Este año se cumplen 110 años de la publicación de una obra fundamental: Los partidos políticos. Estudio sociológico de las tendencias oligárquicas de la democracia moderna, de Robert Michels.

En esta obra el politólogo y socialista germano-italiano formuló su “ley de hierro de la oligarquía” según la cual “la organización es la que da origen al dominio de los elegidos sobre los electores, de los mandatarios sobre los mandantes, de los delegados sobre los delegadores. Quien dice organización, dice oligarquía”. La novedad del estudio no residió, en realidad, en descubrir esta tendencia, que ya había sido puesta de relevancia desde Platón y Aristóteles sino en confirmarla empíricamente en la democracia moderna. Gracias a Michels, esta “ley” se ha comprendido y, en algunos casos, contrarrestada exitosamente.

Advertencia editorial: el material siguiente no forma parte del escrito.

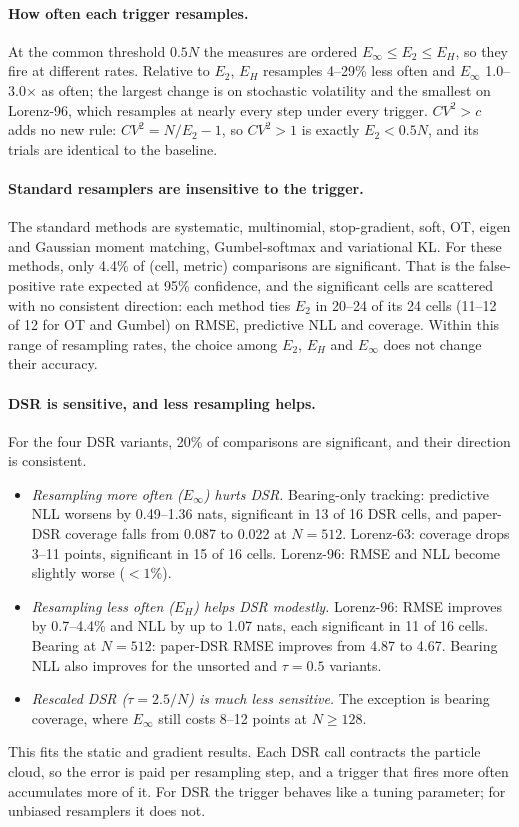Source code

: \paragraph{How often each trigger resamples.} At the common threshold $0.5N$ the measures are ordered $E_\infty\le E_2\le E_H$, so they fire at different rates. Relative to $E_2$, $E_H$ resamples 4--29\% less often and $E_\infty$ 1.0--3.0$\times$ as often; the largest change is on stochastic volatility and the smallest on Lorenz-96, which resamples at nearly every step under every trigger. $CV^2>c$ adds no new rule: $CV^2=N/E_2-1$, so $CV^2>1$ is exactly $E_2<0.5N$, and its trials are identical to the baseline.

\paragraph{Standard resamplers are insensitive to the trigger.} The standard methods are systematic, multinomial, stop-gradient, soft, OT, eigen and Gaussian moment matching, Gumbel-softmax and variational KL. For these methods, only 4.4\% of (cell, metric) comparisons are significant. That is the false-positive rate expected at 95\% confidence, and the significant cells are scattered with no consistent direction: each method ties $E_2$ in 20--24 of its 24 cells (11--12 of 12 for OT and Gumbel) on RMSE, predictive NLL and coverage. Within this range of resampling rates, the choice among $E_2$, $E_H$ and $E_\infty$ does not change their accuracy.

\paragraph{DSR is sensitive, and less resampling helps.} For the four DSR variants, 20\% of comparisons are significant, and their direction is consistent.
\begin{itemize}
\item \emph{Resampling more often ($E_\infty$) hurts DSR.} Bearing-only tracking: predictive NLL worsens by 0.49--1.36 nats, significant in 13 of 16 DSR cells, and paper-DSR coverage falls from 0.087 to 0.022 at $N{=}512$. Lorenz-63: coverage drops 3--11 points, significant in 15 of 16 cells. Lorenz-96: RMSE and NLL become slightly worse ($<1\%$).
\item \emph{Resampling less often ($E_H$) helps DSR modestly.} Lorenz-96: RMSE improves by 0.7--4.4\% and NLL by up to 1.07 nats, each significant in 11 of 16 cells. Bearing at $N{=}512$: paper-DSR RMSE improves from 4.87 to 4.67. Bearing NLL also improves for the unsorted and $\tau{=}0.5$ variants.
\item \emph{Rescaled DSR ($\tau{=}2.5/N$) is much less sensitive.} The exception is bearing coverage, where $E_\infty$ still costs 8--12 points at $N\ge128$.
\end{itemize}
This fits the static and gradient results. Each DSR call contracts the particle cloud, so the error is paid per resampling step, and a trigger that fires more often accumulates more of it. For DSR the trigger behaves like a tuning parameter; for unbiased resamplers it does not.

Nadie se llama a asombro de que esto ocurra, excepto aquellos que, ignorándola por voluntad propia, presumen que su organización, la suya propia, está a salvo de la inexorable tendencia oligárquica que aqueja a todas por igual. A Morena le pasa algo semejante. Tiene su “principal activo” en Andrés Manuel López Obrador, un líder carismático que para llegar al gobierno y para gobernar ha creado organizaciones. Una es el partido Morena, que él más bien prefiere llamar movimiento para que no lo confundan en el barrio, y el otro es su círculo de gobierno —incluidos los mandos de las fuerzas armadas—.

El extendido prejuicio “anti-partido”, se ha prestado de maravilla a las pretensiones de AMLO, fundador y jefe de esa naciente oligarquía. Con las resonancias guadalupanas del nombre (Morena) y el halo místico del que se reviste su persona, le ha sido fácil vender una ilusión incumplible: formar un régimen más democrático que el existente.

La centralización del poder en su persona y los dos círculos de su oligarquía en formación no tiene precedente. Acaso Porfirio Díaz y Plutarco Elías Calles hayan disfrutado de semejante concentración de poder sellado por el implacable control del jefe sobre cada decisión de su administración. Pero la lógica férrea de la concentración oligárquica del poder implica un dilema. Para realizar la ilusión de un régimen más democrático tendría que ampliarlo para dar cabida a los que quiere beneficiar (el “pueblo”), pero el costo que tendría que pagar sería abandonar el control y arriesgarse a perderlo. Así pues, la única manera de conservar el poder es no compartirlo y, en consecuencia, no podrá crear ese orden justo. Si persistiera en crear ese orden justo, entonces la decisión crucial en el camino a seguir (compartirlo o conservarlo) debería quedar en última instancia en manos de quienes más se beneficiarían de dicho orden justo: los ciudadanos más pobres, que son los que corren con menos ventaja en el juego del poder. De ahí el truco del revocatorio: que el “pueblo” lo confirme sin participar del poder real.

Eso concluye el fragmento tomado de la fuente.